Weinberg tells the conventional story of how the Standard Model emerged during the 60s and early 70s out of the realization that non-abelian gauge symmetries were important and an understanding of what happens when symmetries are spontaneously broken. He tries to do some much more ambitious things, explaining the idea of “accidental symmetries” that are due to the limited number of possible renormalizable terms you can build out of a specified list of fields, but I’m not sure the typical reader of the NYRB is going to get much out of this.
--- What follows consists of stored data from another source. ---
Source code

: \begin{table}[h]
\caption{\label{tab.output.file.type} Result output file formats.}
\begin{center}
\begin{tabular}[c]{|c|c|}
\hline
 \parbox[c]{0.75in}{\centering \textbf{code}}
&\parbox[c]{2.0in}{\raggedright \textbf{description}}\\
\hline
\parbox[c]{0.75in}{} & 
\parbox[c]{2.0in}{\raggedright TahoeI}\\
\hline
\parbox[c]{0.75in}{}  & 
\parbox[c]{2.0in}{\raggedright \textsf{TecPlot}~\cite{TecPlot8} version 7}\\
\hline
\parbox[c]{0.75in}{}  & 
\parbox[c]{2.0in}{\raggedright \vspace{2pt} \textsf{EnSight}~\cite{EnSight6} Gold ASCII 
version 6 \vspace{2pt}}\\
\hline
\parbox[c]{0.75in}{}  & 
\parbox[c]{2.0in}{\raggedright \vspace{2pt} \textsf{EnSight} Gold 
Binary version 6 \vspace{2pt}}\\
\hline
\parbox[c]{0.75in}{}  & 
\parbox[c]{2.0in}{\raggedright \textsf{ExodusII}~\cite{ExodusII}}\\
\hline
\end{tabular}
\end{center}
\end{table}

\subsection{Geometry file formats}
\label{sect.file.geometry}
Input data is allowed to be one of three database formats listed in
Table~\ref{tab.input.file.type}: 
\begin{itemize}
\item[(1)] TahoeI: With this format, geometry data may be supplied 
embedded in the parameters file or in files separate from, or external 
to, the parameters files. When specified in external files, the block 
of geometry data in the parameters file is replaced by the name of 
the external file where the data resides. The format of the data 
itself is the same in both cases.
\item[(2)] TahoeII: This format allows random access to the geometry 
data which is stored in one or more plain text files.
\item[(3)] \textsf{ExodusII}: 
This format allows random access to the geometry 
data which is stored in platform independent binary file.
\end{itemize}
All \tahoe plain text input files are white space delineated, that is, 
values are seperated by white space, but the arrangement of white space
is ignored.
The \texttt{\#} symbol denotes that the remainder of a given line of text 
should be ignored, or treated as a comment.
The question of how to explain the notion of “symmetry” is an interesting one, and I thought a lot about it when writing Not Even Wrong, the book. To my mind, most such explanations mix up two conceptually distinct things: the group of symmetries (a group), and the action of the group on some other mathematical object (the representation: mathematically a homomorphism from the group to the group of automorphisms of something). It’s both the group and the representation that are important in the use of symmetries in physics, although often what is important is the trivial representation. From a mathematician’s point of view, the simplest representations to look at are unitary representations on a complex vector space, so the mathematical structure of quantum mechanics is very natural. To each symmetry generator you get a conserved quantity, and it appears in quantum mechanics as the thing you exponentiate (a self-adjoint operator) to get a unitary representation. In Weinberg’s piece, which aims at sophisticated issues in particle theory, the question of the basic relation of symmetries and conservation laws is relegated to a footnote which says only “For reasons that are difficult to explain without mathematics…”.
Weinberg ends with a landscape sort of picture, involving symmetries emerging only when a specific ground state emerges out of an initial chaotic inflation state. Philosophically this is a popular view of the future of the subject these days, but one that has so far led nowhere, and one that I think even in principle can never lead anywhere. Much more interesting would be to try and draw lessons from what has worked well in the past: exactly the gauge symmetries and spontaneous symmetry breaking phenomena that led to the standard model. We may very well soon find out there is no Higgs particle, turning this whole subject into a wide-open one. Future progress may come from exactly the same place as in the past: new ideas about how to exploit the mathematical structures inherent in quantum mechanical symmetries.
Update: The missing exponentiation in the on-line footnote has been fixed.